AUGUSTA, Ga. (Reuters) – American Justin Thomas said years of putting the Masters on too high a pedestal thwarted his best efforts at the tournament, as he tries yet again this week to tame Augusta National.
The 2017 PGA Championship winner has recorded four top-10 finishes so far in 2022, a little over a year after he won the Players Championship by a one-stroke margin, a promising sign as he fights to don the Green Jacket for the first time.
More importantly, perhaps, he told reporters at Augusta that he had changed his mindset around the prestigious golf major.
“I feel like I’ve performed very, very poorly (in majors),” said the world number seven.
“I’ve just put too much pressure on myself in the past and maybe put the tournament on too much of a pedestal and tried to, you know, just overdo things when in reality I should have faith in my game and the things that I can do on the course.”
The 28-year-old finished fourth at Augusta in 2020, his best Masters performance, but argued that he had putted better in his six previous appearances than the statistics might show.
The 14-times PGA Tour winner is hoping to achieve more this year with six-time major winner Phil Mickelson’s long-time caddy Jim “Bones” Mackay on the bag since September.

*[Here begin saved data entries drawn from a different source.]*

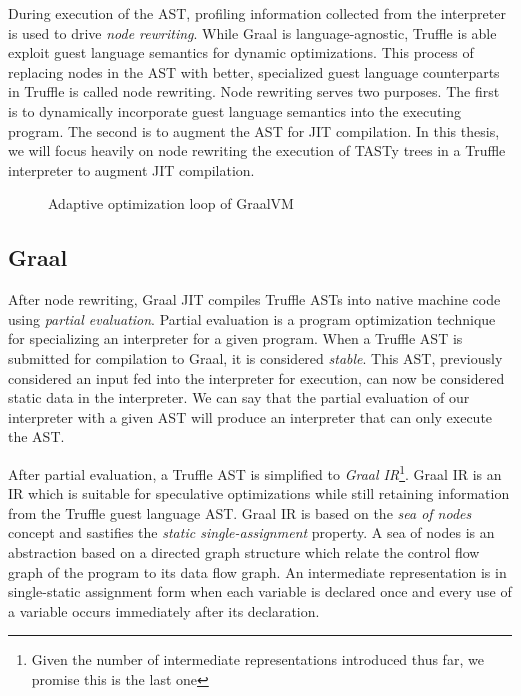 During execution of the AST, profiling information collected from the interpreter is used to drive \textit{node rewriting}.
While Graal is language-agnostic, Truffle is able exploit guest language semantics for dynamic optimizations.
This process of replacing nodes in the AST with better, specialized guest language counterparts in Truffle is called node rewriting.
Node rewriting serves two purposes.
The first is to dynamically incorporate guest language semantics into the executing program.
The second is to augment the AST for JIT compilation. 
In this thesis, we will focus heavily on node rewriting the execution of TASTy trees in a Truffle interpreter to augment JIT compilation.

\begin{figure}[!htb]
	\centering
	\caption{Adaptive optimization loop of GraalVM}
\end{figure}

\subsection{Graal}

After node rewriting, Graal JIT compiles Truffle ASTs into native machine code using \textit{partial evaluation}.
Partial evaluation is a program optimization technique for specializing an interpreter for a given program\cite{futamura:partial-eval}.
When a Truffle AST is submitted for compilation to Graal, it is considered \textit{stable}.
This AST, previously considered an input fed into the interpreter for execution, can now be considered static data in the interpreter.
We can say that the partial evaluation of our interpreter with a given AST will produce an interpreter that can only execute the AST.

After partial evaluation, a Truffle AST is simplified to \textit{Graal IR}\cite{graalvm:ir}\footnote{Given the number of intermediate representations introduced thus far, we promise this is the last one}.
Graal IR is an IR which is suitable for speculative optimizations while still retaining information from the Truffle guest language AST.
Graal IR is based on the \textit{sea of nodes} concept\cite{click:sea-of-nodes} and sastifies the \textit{static single-assignment}\cite{ssa} property.
A sea of nodes is an abstraction based on a directed graph structure which relate the control flow graph\cite{allen:ctrl-flow-analysis} of the program to its data flow graph\cite{allen:data-flow-analysis}.
An intermediate representation is in single-static assignment form when each variable is declared once and every use of a variable occurs immediately after its declaration\cite{johnson:use-def-chains}.


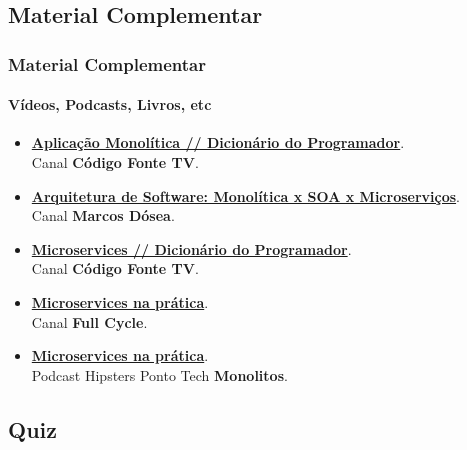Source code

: \documentclass[
	10pt, %
	t, %
]{beamer}
\begin{document}


\subsection{Material Complementar}

\begin{frame}
	\frametitle{Material Complementar}
	\framesubtitle{Vídeos, Podcasts, Livros, etc}
	
	\begin{itemize}
		\item \href{https://youtu.be/CsrHHHPHKwE}{\textbf{Aplicação Monolítica // Dicionário do Programador}}.\\Canal \textbf{Código Fonte TV}.
		\item \href{https://youtu.be/suZfVAk7hco}{\textbf{Arquitetura de Software: Monolítica x SOA x Microserviços}}.\\Canal \textbf{Marcos Dósea}.
		\item \href{https://www.youtube.com/watch?v=_2bDOCTnbKc}{\textbf{Microservices // Dicionário do Programador}}.\\Canal \textbf{Código Fonte TV}.
		\item \href{https://youtu.be/gtv9szE_P1U}{\textbf{Microservices na prática}}.\\Canal \textbf{Full Cycle}.
		\item \href{https://www.hipsters.tech/uma-linguagem-para-cada-combate-hipsters-ponto-tech-277}{\textbf{Microservices na prática}}.\\Podcast Hipsters Ponto Tech \textbf{Monolitos}.
	\end{itemize}
	
\end{frame}

\subsection{Quiz}

\end{document}
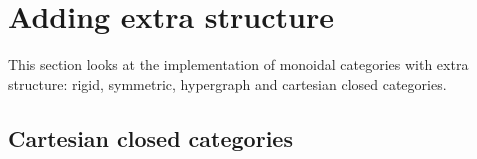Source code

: 
\section{Adding extra structure} \label{section:extra structure}

This section looks at the implementation of monoidal categories with extra structure: rigid, symmetric, hypergraph and cartesian closed categories.





\subsection{Cartesian closed categories}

“He obviously knows the course amazingly, and I feel like I know the course very well too,” said Thomas, who arrived with Mackay in Augusta last Tuesday to go over strategy.
“I think it will just be kind of more game-time stuff, decisions here and there that he’ll be helpful. Hopefully we can create a little bit of the success he’s had here.”
The first round of the Masters starts on Thursday.